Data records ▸
----
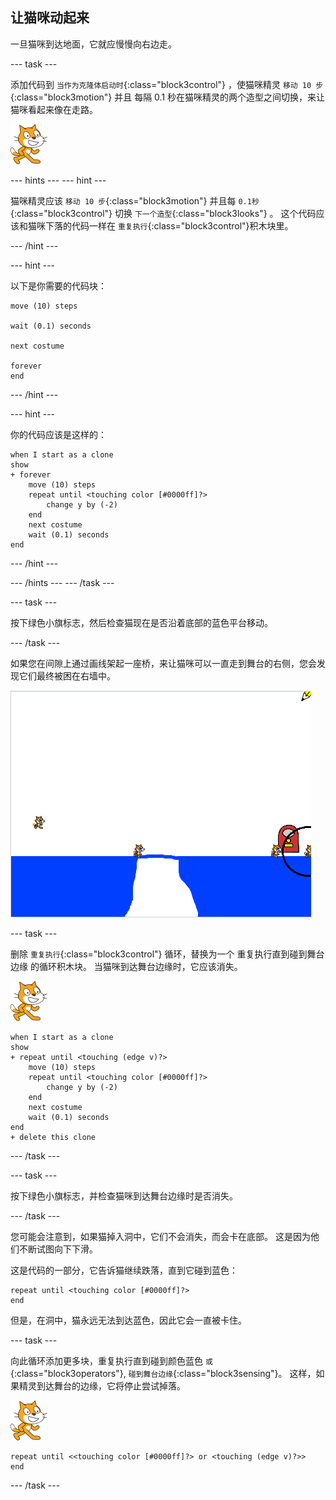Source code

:## 让猫咪动起来

一旦猫咪到达地面，它就应慢慢向右边走。

--- task ---

添加代码到 `当作为克隆体启动时`{:class="block3control"} ，使猫咪精灵 `移动 10 步`{:class="block3motion"} 并且 每隔 0.1 秒在猫咪精灵的两个造型之间切换，来让猫咪看起来像在走路。

![猫咪精灵](images/cat-sprite.png)

--- hints ---
 --- hint ---

猫咪精灵应该 `移动 10 步`{:class="block3motion"} 并且每 `0.1秒`{:class="block3control"} 切换 `下一个造型`{:class="block3looks"} 。 这个代码应该和猫咪下落的代码一样在 `重复执行`{:class="block3control"}积木块里。

--- /hint ---

--- hint ---

以下是你需要的代码块：

```blocks3
move (10) steps

wait (0.1) seconds

next costume

forever
end
```

--- /hint ---

--- hint ---

你的代码应该是这样的：

```blocks3
when I start as a clone
show
+ forever
    move (10) steps
    repeat until <touching color [#0000ff]?>
        change y by (-2)
    end
    next costume
    wait (0.1) seconds
end
```

--- /hint ---

--- /hints --- --- /task ---

--- task ---

按下绿色小旗标志，然后检查猫现在是否沿着底部的蓝色平台移动。

--- /task ---

如果您在间隙上通过画线架起一座桥，来让猫咪可以一直走到舞台的右侧，您会发现它们最终被困在右墙中。

![在边缘挣扎的猫咪](images/flailing-at-edge.png)

--- task ---

删除 `重复执行`{:class="block3control"} 循环，替换为一个 重复执行直到碰到舞台边缘 的循环积木块。 当猫咪到达舞台边缘时，它应该消失。

![猫咪精灵](images/cat-sprite.png)

```blocks3
when I start as a clone
show
+ repeat until <touching (edge v)?>
    move (10) steps
    repeat until <touching color [#0000ff]?>
        change y by (-2)
    end
    next costume
    wait (0.1) seconds
end
+ delete this clone
```

--- /task ---

--- task ---

按下绿色小旗标志，并检查猫咪到达舞台边缘时是否消失。

--- /task ---

您可能会注意到，如果猫掉入洞中，它们不会消失，而会卡在底部。 这是因为他们不断试图向下下滑。

这是代码的一部分，它告诉猫继续跌落，直到它碰到蓝色：

```blocks3
repeat until <touching color [#0000ff]?>
end
```

但是，在洞中，猫永远无法到达蓝色，因此它会一直被卡住。

--- task ---

向此循环添加更多块，重复执行直到碰到颜色蓝色 `或`{:class="block3operators"}, `碰到舞台边缘`{:class="block3sensing"}。 这样，如果精灵到达舞台的边缘，它将停止尝试掉落。

![猫咪精灵](images/cat-sprite.png)

```blocks3
repeat until <<touching color [#0000ff]?> or <touching (edge v)?>>
end
```

--- /task ---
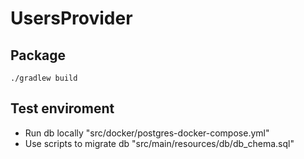 # UsersProvider

## Package
```
./gradlew build
```
## Test enviroment 
- Run db locally "src/docker/postgres-docker-compose.yml"
- Use scripts to migrate db "src/main/resources/db/db_chema.sql"
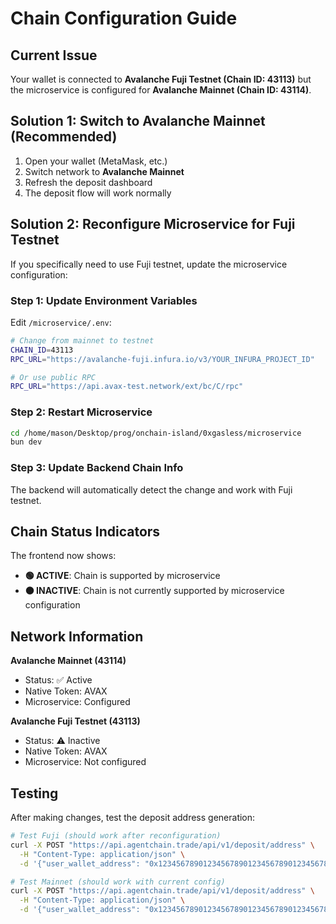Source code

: # Chain Configuration Guide

## Current Issue
Your wallet is connected to **Avalanche Fuji Testnet (Chain ID: 43113)** but the microservice is configured for **Avalanche Mainnet (Chain ID: 43114)**.

## Solution 1: Switch to Avalanche Mainnet (Recommended)

1. Open your wallet (MetaMask, etc.)
2. Switch network to **Avalanche Mainnet**
3. Refresh the deposit dashboard
4. The deposit flow will work normally

## Solution 2: Reconfigure Microservice for Fuji Testnet

If you specifically need to use Fuji testnet, update the microservice configuration:

### Step 1: Update Environment Variables
Edit `/microservice/.env`:

```bash
# Change from mainnet to testnet
CHAIN_ID=43113
RPC_URL="https://avalanche-fuji.infura.io/v3/YOUR_INFURA_PROJECT_ID"

# Or use public RPC
RPC_URL="https://api.avax-test.network/ext/bc/C/rpc"
```

### Step 2: Restart Microservice
```bash
cd /home/mason/Desktop/prog/onchain-island/0xgasless/microservice
bun dev
```

### Step 3: Update Backend Chain Info
The backend will automatically detect the change and work with Fuji testnet.

## Chain Status Indicators

The frontend now shows:
- **🟢 ACTIVE**: Chain is supported by microservice
- **🟠 INACTIVE**: Chain is not currently supported by microservice configuration

## Network Information

**Avalanche Mainnet (43114)**
- Status: ✅ Active
- Native Token: AVAX
- Microservice: Configured

**Avalanche Fuji Testnet (43113)** 
- Status: ⚠️ Inactive
- Native Token: AVAX
- Microservice: Not configured

## Testing

After making changes, test the deposit address generation:

```bash
# Test Fuji (should work after reconfiguration)
curl -X POST "https://api.agentchain.trade/api/v1/deposit/address" \
  -H "Content-Type: application/json" \
  -d '{"user_wallet_address": "0x1234567890123456789012345678901234567890", "chain_id": 43113}'

# Test Mainnet (should work with current config)
curl -X POST "https://api.agentchain.trade/api/v1/deposit/address" \
  -H "Content-Type: application/json" \
  -d '{"user_wallet_address": "0x1234567890123456789012345678901234567890", "chain_id": 43114}'
```
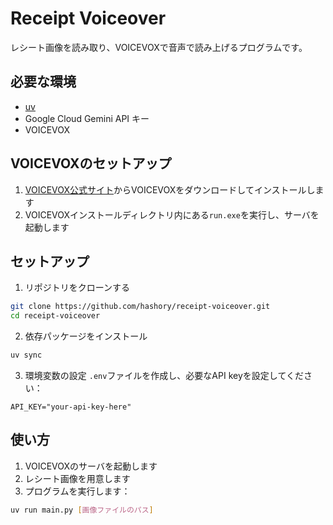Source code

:# Receipt Voiceover

レシート画像を読み取り、VOICEVOXで音声で読み上げるプログラムです。

## 必要な環境

- [uv](https://docs.astral.sh/uv/)
- Google Cloud Gemini API キー
- VOICEVOX

## VOICEVOXのセットアップ

1. [VOICEVOX公式サイト](https://voicevox.hiroshiba.jp/)からVOICEVOXをダウンロードしてインストールします
2. VOICEVOXインストールディレクトリ内にある`run.exe`を実行し、サーバを起動します

## セットアップ

1. リポジトリをクローンする

```bash
git clone https://github.com/hashory/receipt-voiceover.git
cd receipt-voiceover
```

2. 依存パッケージをインストール

```bash
uv sync
```

3. 環境変数の設定 `.env`ファイルを作成し、必要なAPI keyを設定してください：

```
API_KEY="your-api-key-here"
```

## 使い方

1. VOICEVOXのサーバを起動します
2. レシート画像を用意します
3. プログラムを実行します：

```bash
uv run main.py [画像ファイルのパス]
```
----
Your task ▸
Copy, from the lines above, each one that holds "supported".

Response to this task ▸
- **🟢 ACTIVE**: Chain is supported by microservice
- **🟠 INACTIVE**: Chain is not currently supported by microservice configuration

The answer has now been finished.